Ancora oggi e domani alla Pergola (coproduttore assieme al parigino Theatre de la ville, e agli stabili di Udine e Bolzano), Pessoa – Since I’ve been, l’ultimo spettacolo di Bob Wilson, che porta in scena una sorta di confronto visionario tra l’artista del Texas, tra i padri riconosciuti del teatro contemporaneo, e la personalità assai complessa del portoghese Fernando Pessoa, grande ed enigmatico intellettuale del primo ’900, nume tutelare della cultura lusitana contemporanea, la cui effigie in bronzo, a grandezza naturale, non a caso campeggia seduto in un caffè nel centro della capitale portoghese. Il regista americano ovviamente usa i suoi ben noti linguaggi, ermetici quanto seducenti, ritmando i corpi dei suoi interpreti e dei suoni in flash abbaglianti. In quei lampi fulminanti gli attori passano da danzatori a mimi, ed è la luce, anzi l’avveniristico gioco delle luci, a dare respiro narrativo a quel susseguirsi convulso di personaggi.

LA MOLTIPLICAZIONE di questi, la sfumata allusività che ogni contrazione dei corpi comporta, sembrano voler mimare le molte vite che Pessoa era solito crearsi: identità sempre diverse eppure coerenti, che non ambivano tanto alla ricerca di una umana «perfezione», quanto piuttosto a sgretolare ogni riconoscibile sicurezza del sé. Ad ogni cambio di luci, veloci spesso come uno scatto di flash, i personaggi parlano o emettono suoni, veloci quanto la stroboscopia che fulmina tra buio e lampo quelle esistenze.

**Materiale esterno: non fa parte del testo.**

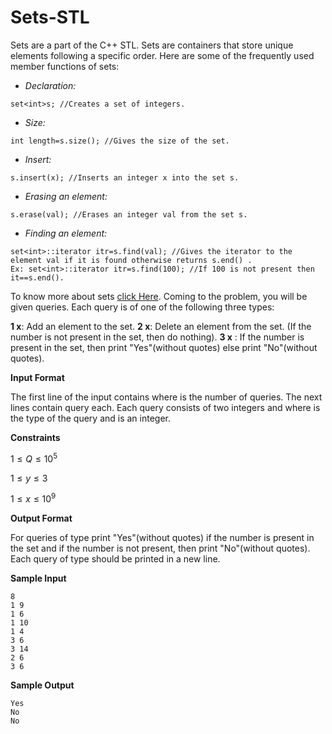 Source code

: # Sets-STL
Sets are a part of the C++ STL. Sets are containers that store unique elements following a specific order. Here are some of the frequently used member functions of sets:

* *Declaration:*
```
set<int>s; //Creates a set of integers.
```
* *Size:*
```
int length=s.size(); //Gives the size of the set.
```
* *Insert:*
```
s.insert(x); //Inserts an integer x into the set s.
```
* *Erasing an element:*
```
s.erase(val); //Erases an integer val from the set s.
```
* *Finding an element:*
```
set<int>::iterator itr=s.find(val); //Gives the iterator to the element val if it is found otherwise returns s.end() .
Ex: set<int>::iterator itr=s.find(100); //If 100 is not present then it==s.end().
```

To know more about sets [click Here](https://cplusplus.com/reference/set/set/). Coming to the problem, you will be given  queries. Each query is of one of the following three types:

**1 x**: Add an element  to the set.
**2 x**: Delete an element  from the set. (If the number  is not present in the set, then do nothing).
**3 x** : If the number  is present in the set, then print "Yes"(without quotes) else print "No"(without quotes).

**Input Format**

The first line of the input contains  where  is the number of queries. The next  lines contain  query each. Each query consists of two integers  and  where  is the type of the query and  is an integer.

**Constraints**

$1 \leq Q \leq 10^5$

$1 \leq y \leq 3$

$1 \leq x \leq 10^9$



**Output Format**

For queries of type  print "Yes"(without quotes) if the number  is present in the set and if the number is not present, then print "No"(without quotes).
Each query of type  should be printed in a new line.

**Sample Input**
```
8
1 9
1 6
1 10
1 4
3 6
3 14
2 6
3 6
```
**Sample Output**
```
Yes
No
No
``` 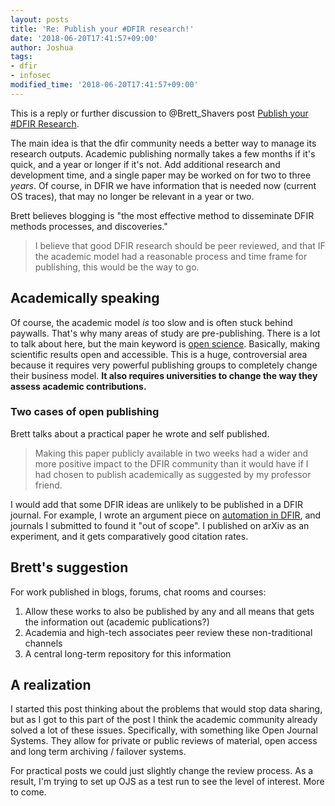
 ```yaml
---
layout: posts
title: 'Re: Publish your #DFIR research!'
date: '2018-06-20T17:41:57+09:00'
author: Joshua
tags:
- dfir
- infosec
modified_time: '2018-06-20T17:41:57+09:00'
---
```


This is a reply or further discussion to @Brett_Shavers post [Publish your #DFIR Research](https://www.dfir.training/dfir-training-categories-k2/item/143-following-up-on-twitter-conversations-about-publishing-dfir-research).

The main idea is that the dfir community needs a better way to manage its research outputs.
Academic publishing normally takes a few months if it's quick, and a year or longer
if it's not. Add additional research and development time, and a single paper may
be worked on for two to three *years*. Of course, in DFIR we have information that is
needed now (current OS traces), that may no longer be relevant in a year or two.

Brett believes blogging is "the most effective method to disseminate DFIR methods processes, and discoveries."

> I believe that good DFIR research should be peer reviewed, and that IF the
> academic model had a reasonable process and time frame for publishing, this would be the way to go.

## Academically speaking
Of course, the academic model *is* too slow and is often stuck behind paywalls. That's why
many areas of study are pre-publishing. There is a lot to talk about here, but the
main keyword is [open science](https://duckduckgo.com/?q=open+science). Basically,
making scientific results open and accessible. This is a huge, controversial area
because it requires very powerful publishing groups to completely change their business model.
**It also requires universities to change the way they assess academic contributions.**

### Two cases of open publishing
Brett talks about a practical paper he wrote and self published.
 > Making this paper publicly available in two weeks had a wider and more
 > positive impact to the DFIR community than it would have if I had chosen to
 > publish academically as suggested by my professor friend.

I would add that some DFIR ideas are unlikely to be published in a DFIR journal.
For example, I wrote an argument piece on [automation in DFIR](https://arxiv.org/abs/1303.4498),
and journals I submitted to found it "out of scope". I published on arXiv as an experiment, and it gets
comparatively good citation rates.

## Brett's suggestion
For work published in blogs, forums, chat rooms and courses:
1. Allow these works to also be published by any and all means that gets the information out (academic publications?)
2. Academia and high-tech associates peer review these non-traditional channels
3. A central long-term repository for this information

## A realization
I started this post thinking about the problems that would stop data sharing, but as I got to this
part of the post I think the academic community already solved a lot of these issues. Specifically,
with something like Open Journal Systems. They allow for private or public reviews of material, 
open access and long term archiving / failover systems.

For practical posts we could just slightly change the review process. As a result, I'm trying to set
up OJS as a test run to see the level of interest. More to come.
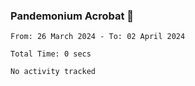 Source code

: ### Pandemonium Acrobat 🤸

<!--START_SECTION:waka-->

```all_time
From: 26 March 2024 - To: 02 April 2024

Total Time: 0 secs

No activity tracked
```

<!--END_SECTION:waka-->
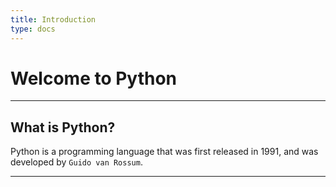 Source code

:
 ```yaml
---
title: Introduction
type: docs
---
```


# Welcome to Python

---

## What is Python?

Python is a programming language that was first released in 1991, and was developed by `Guido van Rossum`.

---
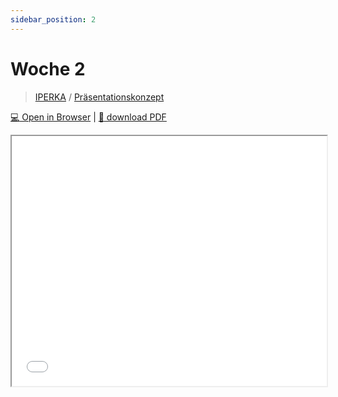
 ```yaml
---
sidebar_position: 2
---
```


# Woche 2

> [IPERKA](../themen/iperka.md) / [Präsentationskonzept](../themen/praesentationskonzept.md)

[:computer: Open in Browser](pathname:///slides/woche-2) | [:floppy_disk: download PDF](pathname:///slides/woche-2.pdf) 

<iframe src="/bbzbl-modul-431/slides/woche-2" width="100%" height="400px"></iframe>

COME LE MOLTE vite che lo scrittore proiettava di sé nelle creature (ma anche negli pseudonimi che continuamente moltiplicava) nelle quali incessantemente rimodellava la propria umanità. Le frasi pronunciate dai personaggi suonano di circostanza, ma volutamente servono ad annullare ogni riconoscibile identità. È un balletto, se si vuole, ma molto coerente, visivamente ottenuto col gioco delle luci, che immortalano corpi e movimenti nel più classico stile del tardo Wilson: la luce, anche quella accecante dei riflettori (del cui uso l’artista è da sempre stato maestro), non basta a identificare, né persone né cose. Il «balletto» della vita declina questa volta le mille vite cangianti di Pessoa in grammatica e sintassi del linguaggio di Wilson. Che non a caso spiazza lo spettatore con l’uso di lingue diverse, dal portoghese al francese all’inglese all’italiano, che rende arduo (per chi proprio volesse) dare un senso al discorso. Pessoa, la sua vita d’artista (e quella di tutti noi) non concede requie, le immagini trasformano in ogni momento situazioni e gli stessi personaggi.